The Black Monk gurgled, spat out some pink fluid, and within a few seconds, melted flat out into a puddle on the floor. This time she was sure he was dead. There weren’t no coming back from turning into a blood puddle. And then Faye got her confirmation when she felt the Spellbound curse steal his ancient mighty connection to the Power. She’d not really felt the individual deaths before, but she certainly felt this one. It was a weird sensation, like she was now somehow more.
Nervous, she checked her Power. The river had grown deep and fast. Faye closed her eyes and found that her head map stretched for miles. It was almost too much information to process, and she began to swoon. Faye didn’t have time for that sort of nonsense, as she wasn’t the “fainting lady” type, so she wiped her knife on the curtains, put it away, reloaded her .45, picked out the spot where she’d hidden her clothing and Zachary’s art two and a half miles away, and Travelled there in a single hop.

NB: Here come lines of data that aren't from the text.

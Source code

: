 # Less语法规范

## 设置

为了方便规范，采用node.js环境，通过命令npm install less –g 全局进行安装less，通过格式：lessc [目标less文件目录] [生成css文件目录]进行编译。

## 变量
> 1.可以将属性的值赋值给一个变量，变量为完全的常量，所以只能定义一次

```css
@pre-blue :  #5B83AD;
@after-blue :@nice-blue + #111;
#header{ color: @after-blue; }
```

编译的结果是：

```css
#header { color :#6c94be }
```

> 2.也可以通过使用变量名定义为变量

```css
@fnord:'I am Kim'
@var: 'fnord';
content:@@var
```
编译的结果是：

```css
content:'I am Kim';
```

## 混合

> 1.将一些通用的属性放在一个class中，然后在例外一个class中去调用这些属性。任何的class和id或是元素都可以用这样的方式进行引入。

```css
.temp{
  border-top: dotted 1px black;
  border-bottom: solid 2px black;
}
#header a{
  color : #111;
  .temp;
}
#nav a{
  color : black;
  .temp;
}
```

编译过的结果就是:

Now she was ready to fight the Enemy.
UBF Traveler
The communication spell was severed. The ring of fused salt fell and shattered on the table. Sullivan stared at the fragments, trying to reason his way through the implications of the news. The ready room was totally silent as the last bits of magical energy bound to the mineral slowly dissipated into the air.
He raised his head and looked at the others. The feelings were easy to recognize on their faces; disbelief, anger, sadness, even resignation. They’d been worried that the Imperium might somehow detect the spell, so Heinrich’s report had been kept very brief. It hadn’t taken him much time to tell them that they’d been sucker-punched. Three of their four hideouts had been hit simultaneously. The only known survivors had been the four knights pulled out by the stolen patrol boat.
The Grimnoir had been gutted.
Sullivan couldn’t let his doubts show. They needed him to be the rock. He’d thought he’d left his soldiering days behind, but this was much the same. When you were in charge, you couldn’t ever let your doubt show.
Pang must not have known about the small place where Heinrich and a few others were staying. Most of the Traveler’s knights were unaccounted for and assumed dead or captured. The local Grimnoir were functionally gone, the entirety of their membership consisting now of Zhao, the badly injured man Yip, and a woman who had been serving as a guide for the knights stationed with Heinrich.